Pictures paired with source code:
+++

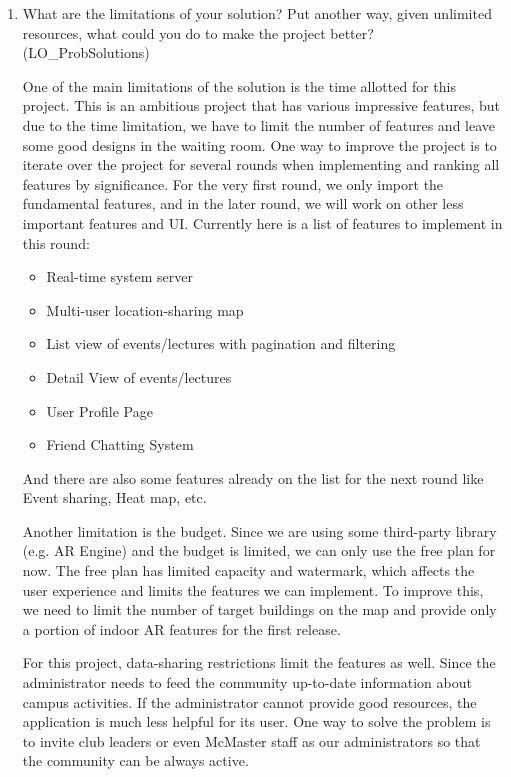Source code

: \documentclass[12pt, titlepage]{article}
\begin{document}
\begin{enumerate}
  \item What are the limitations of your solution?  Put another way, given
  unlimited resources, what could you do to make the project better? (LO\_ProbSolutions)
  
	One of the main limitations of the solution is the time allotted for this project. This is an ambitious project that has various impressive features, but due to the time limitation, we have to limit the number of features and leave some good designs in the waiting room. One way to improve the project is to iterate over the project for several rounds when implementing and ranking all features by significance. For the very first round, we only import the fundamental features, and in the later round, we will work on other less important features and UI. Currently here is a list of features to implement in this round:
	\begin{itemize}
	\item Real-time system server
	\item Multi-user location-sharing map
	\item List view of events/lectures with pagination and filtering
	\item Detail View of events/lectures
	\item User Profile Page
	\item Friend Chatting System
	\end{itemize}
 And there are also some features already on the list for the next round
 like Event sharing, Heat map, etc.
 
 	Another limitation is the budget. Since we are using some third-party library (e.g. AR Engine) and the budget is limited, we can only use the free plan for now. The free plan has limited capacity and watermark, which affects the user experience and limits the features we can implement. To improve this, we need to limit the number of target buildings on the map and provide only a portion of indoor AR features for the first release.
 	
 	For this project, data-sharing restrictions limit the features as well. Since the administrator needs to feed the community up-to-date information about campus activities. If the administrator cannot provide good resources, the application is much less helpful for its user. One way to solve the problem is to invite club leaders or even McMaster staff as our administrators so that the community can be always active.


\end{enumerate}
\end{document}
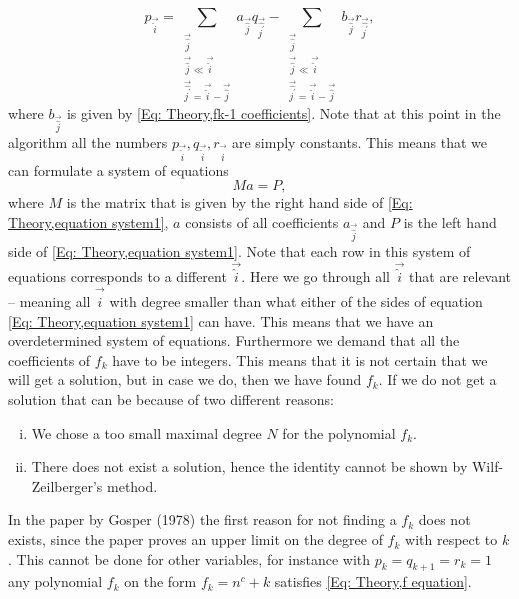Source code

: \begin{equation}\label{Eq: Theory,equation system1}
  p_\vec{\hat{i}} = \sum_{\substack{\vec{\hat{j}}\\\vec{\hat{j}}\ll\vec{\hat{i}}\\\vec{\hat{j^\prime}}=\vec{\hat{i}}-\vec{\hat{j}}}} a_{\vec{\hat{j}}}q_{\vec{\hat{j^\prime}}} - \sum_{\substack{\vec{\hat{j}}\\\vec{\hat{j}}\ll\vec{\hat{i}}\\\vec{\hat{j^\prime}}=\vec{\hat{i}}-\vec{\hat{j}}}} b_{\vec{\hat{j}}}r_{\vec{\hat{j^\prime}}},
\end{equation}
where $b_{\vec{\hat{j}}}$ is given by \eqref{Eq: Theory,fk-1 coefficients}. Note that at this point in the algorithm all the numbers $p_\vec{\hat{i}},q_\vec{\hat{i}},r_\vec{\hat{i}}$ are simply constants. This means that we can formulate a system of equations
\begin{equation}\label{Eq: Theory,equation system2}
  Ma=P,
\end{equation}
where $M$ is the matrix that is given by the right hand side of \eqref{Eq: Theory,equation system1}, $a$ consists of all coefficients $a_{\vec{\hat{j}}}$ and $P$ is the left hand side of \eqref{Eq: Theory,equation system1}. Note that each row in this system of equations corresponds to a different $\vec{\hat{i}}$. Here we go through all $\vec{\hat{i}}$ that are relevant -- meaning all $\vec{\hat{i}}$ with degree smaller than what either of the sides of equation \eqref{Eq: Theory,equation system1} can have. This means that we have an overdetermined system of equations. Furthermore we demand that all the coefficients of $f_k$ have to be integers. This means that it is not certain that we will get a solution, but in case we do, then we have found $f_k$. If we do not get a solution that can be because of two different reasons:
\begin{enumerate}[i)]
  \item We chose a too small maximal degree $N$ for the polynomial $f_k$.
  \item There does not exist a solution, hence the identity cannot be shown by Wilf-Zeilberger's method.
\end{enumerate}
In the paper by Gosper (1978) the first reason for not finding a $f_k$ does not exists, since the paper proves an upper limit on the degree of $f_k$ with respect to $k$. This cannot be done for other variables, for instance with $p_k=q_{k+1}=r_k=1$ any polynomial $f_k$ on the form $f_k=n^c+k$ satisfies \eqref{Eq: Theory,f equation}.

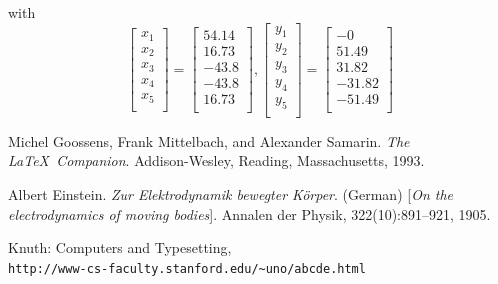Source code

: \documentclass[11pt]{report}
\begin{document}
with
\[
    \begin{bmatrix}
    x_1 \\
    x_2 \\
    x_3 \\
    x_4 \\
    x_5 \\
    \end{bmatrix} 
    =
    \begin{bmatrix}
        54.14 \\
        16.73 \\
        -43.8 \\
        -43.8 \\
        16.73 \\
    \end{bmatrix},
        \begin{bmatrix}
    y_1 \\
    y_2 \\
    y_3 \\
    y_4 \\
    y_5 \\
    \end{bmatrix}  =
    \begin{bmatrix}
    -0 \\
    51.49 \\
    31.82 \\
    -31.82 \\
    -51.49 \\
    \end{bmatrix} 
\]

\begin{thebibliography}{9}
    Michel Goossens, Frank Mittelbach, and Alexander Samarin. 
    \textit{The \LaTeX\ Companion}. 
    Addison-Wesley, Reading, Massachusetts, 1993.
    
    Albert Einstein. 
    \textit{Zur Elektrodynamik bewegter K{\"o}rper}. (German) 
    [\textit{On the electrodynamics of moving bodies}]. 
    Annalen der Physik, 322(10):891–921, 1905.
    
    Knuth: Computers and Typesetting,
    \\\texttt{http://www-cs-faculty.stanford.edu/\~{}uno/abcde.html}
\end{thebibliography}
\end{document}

+++

_TASK TO CARRY OUT_: Show every line in the records above that contains the word "time".

_RESULT FOR THIS TASK_:
	One of the main limitations of the solution is the time allotted for this project. This is an ambitious project that has various impressive features, but due to the time limitation, we have to limit the number of features and leave some good designs in the waiting room. One way to improve the project is to iterate over the project for several rounds when implementing and ranking all features by significance. For the very first round, we only import the fundamental features, and in the later round, we will work on other less important features and UI. Currently here is a list of features to implement in this round:
	\item Real-time system server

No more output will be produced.